A Menu Of Mixed Latin Delights Speaks Volumes For Gitano

JAMES GOLDSMITH

March 28, 2003
Copyright © 2003
Seattle Post-Intelligencer. All rights reserved. 

Penelope Cruz sits on the stool next to me in the dark, sexy little bar of my new favorite hideaway, Madison Valley's Gitano (hee- tah-no). I order us Latin icebreakers - a rum-fired mojito, or caipirinha fueled by cachaca (kah-shah-sa), a Brazilian liquor distilled from sugar cane - or a Maricucas Sidecar or a blood- orange-tinted Gitano. We nibble novel chips: addictive, house-made daily from plantain, malanga and yucca, dipping them in a mango- tomato salsa that's all fruit, no fire (darn).

We share our first heavenly bocadito (small bite) - Vieyras Peruanas: divers scallops seared, then sauteed with tamarind butter, cachaca and Spanish chorizo and caramelized onions ($8). Then another arrives: Puerto Rican favorite pasteles combining masa and pork with raisins, figs and a tomato mojo sauce ($5). In that heart- melting little voice of hers, Cruz coos: "Oh, James, this is perfect. I feel so at home here ... with you."

Oh, sweet intoxication! At Gitano, if the drinks don't do it - if the date doesn't do it - the food surely will.

Maybe the date is fantasy (frankly, we're not that close). And sticklers might point out Cruz hails from Spain, not the Latin- and South America whence roams the fancy of former Cactus executive chef Maritza Texeira. But who wouldn't be smitten? From Puerto Rico ... Cuba ... Argentina ... authentic dishes and artful interpretations abound with both mo-ho and mo-jo, plates laden with plantain and baby banana; here chimichurri, there piri-piri. No russets; rather, Peruvian purple potatoes and malanga (large taro root) serving as mashers. Yucca "potato salad."

Gypsy - the Mediterranean former iteration of this eatery, also owned by Joel Berman and Amber Berman-Ortiv (longtime proprietors of Cater Arts) - lasted less than a year. Gitano also means gypsy, but its focus has wandered clear across the sea. The dining room still seats about 30, the bar 15. Wooden table tops and mismatched chairs now sit before walls hung with sensual art - tango dancers and languid ladies. The big, arched window still affords views of street life, including patrons heading for Rover's across the street. Marco Cassas Beaux helped with launching last fall, while also creating the Buenos Aires Grill, where he now focuses his energies.

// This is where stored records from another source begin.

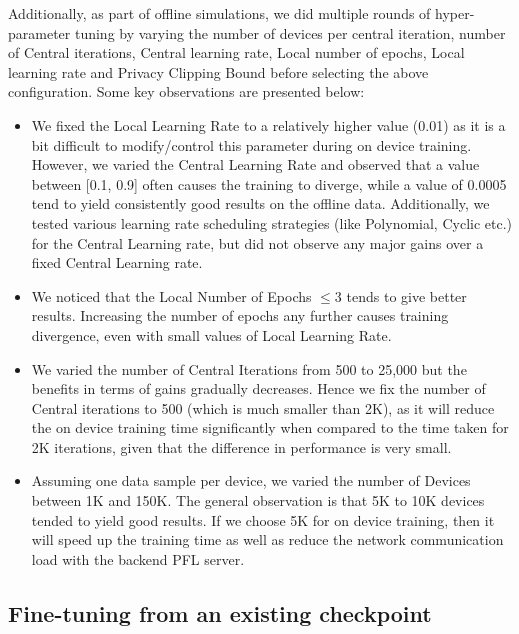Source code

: Additionally, as part of offline simulations, we did multiple rounds of hyper-parameter tuning by varying the number of devices per central iteration, number of Central iterations, Central learning rate, Local number of epochs, Local learning rate and Privacy Clipping Bound before selecting the above configuration.
Some key observations are presented below:
\begin{itemize}
    \item We fixed the Local Learning Rate to a relatively higher value (0.01) as it is a bit difficult to modify/control this parameter during on device training. However, we varied the Central Learning Rate and observed that a value between [0.1, 0.9] often causes the training to diverge, while a value of 0.0005 tend to yield consistently good results on the offline data. Additionally, we tested various learning rate scheduling strategies (like Polynomial, Cyclic etc.) for the Central Learning rate, but did not observe any major gains over a fixed Central Learning rate.
    \item We noticed that the Local Number of Epochs  $\leq3$ tends to give better results. Increasing the number of epochs any further causes training divergence, even with small values of Local Learning Rate.
    \item We varied the number of Central Iterations from 500 to 25,000 but the benefits in terms of gains gradually decreases. Hence we fix the number of Central iterations to 500 (which is much smaller than 2K), as it will reduce the on device training time significantly when compared to the time taken for 2K iterations, given that the difference in performance is very small.
    \item Assuming one data sample per device, we varied the number of Devices between 1K and 150K. The general observation is that 5K to 10K devices tended to yield good results. If we choose 5K for on device training, then it will speed up the training time as well as reduce the network communication load with the backend PFL server.
\end{itemize}




\subsection{Fine-tuning from an existing checkpoint}
\label{sec:finetune_chkp}

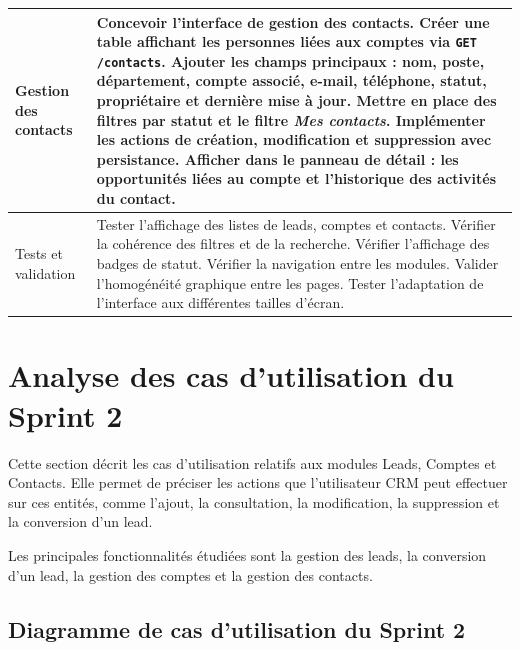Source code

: \documentclass[12pt,a4paper,twoside,openany]{book}
\begin{document}
\begin{table}[h]
{\begin{tabular}{|p{4cm}|p{10.5cm}|}
Gestion des contacts
&
Concevoir l’interface de gestion des contacts. \newline
Créer une table affichant les personnes liées aux comptes via \texttt{GET /contacts}. \newline
Ajouter les champs principaux : nom, poste, département, compte associé, e-mail, téléphone, statut, propriétaire et dernière mise à jour. \newline
Mettre en place des filtres par statut et le filtre \textit{Mes contacts}. \newline
Implémenter les actions de création, modification et suppression avec persistance. \newline
Afficher dans le panneau de détail : les opportunités liées au compte et l’historique des activités du contact. \\
\hline

Tests et validation
&
Tester l’affichage des listes de leads, comptes et contacts. \newline
Vérifier la cohérence des filtres et de la recherche. \newline
Vérifier l’affichage des badges de statut. \newline
Vérifier la navigation entre les modules. \newline
Valider l’homogénéité graphique entre les pages. \newline
Tester l’adaptation de l’interface aux différentes tailles d’écran. \\
\hline

\end{tabular}
}
\end{table}

\section{Analyse des cas d’utilisation du Sprint 2}

Cette section décrit les cas d’utilisation relatifs aux modules Leads, Comptes et Contacts. Elle permet de préciser les actions que l’utilisateur CRM peut effectuer sur ces entités, comme l’ajout, la consultation, la modification, la suppression et la conversion d’un lead.

Les principales fonctionnalités étudiées sont la gestion des leads, la conversion d’un lead, la gestion des comptes et la gestion des contacts.

\subsection{Diagramme de cas d’utilisation du Sprint 2}
\end{document}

Those bocaditos certainly commenced both our visits auspiciously. A mussel-clam combo featured a seductive garlic cream sauce heady with anisette and cumin, with delightful dippers of fried crisp mashed plantain patties called tostones. ($8). Wild Ecuadorian Prawn Ceviche lived up to its descriptor ($7). Carrucho ($7), a kind of fruity cocktail with red onion and cilantro, was filled with cut-up conch, which could just as well have been calamari.

Salads gain Latin identity, one with popped amaranth - (Ensalada de Aguacate Ahumado, $6), the Ensalada de la Casa with grilled pineapple and green papaya ($6), the Ensalada de Loroco, a mixed green affair with Latin cheeses, roasted pepitas (pumpkin seeds) and pickled loroco flowers, seed pods mostly tasting pickly. Some might stop simply with the Asopao de Mariscos ($5/$9), a thick rice/ seafood soup,

One page of the menu serves as glossary for the many Spanish terms, though about half the words I tried to look up weren't there. How about a table dictionary or a Spanish-speaking movie star ...

On to entradas. First, a couple choices I would not repeat: a whole trout fillet, deep-fried (Pescado Frito, $15), is an interesting thing, especially for the eat-with-your-fingers bunch, though for flavor it would be lost without a fruit chutney. This would be better as a warm-weather dish, with its side of yucca escabeche shockingly cold.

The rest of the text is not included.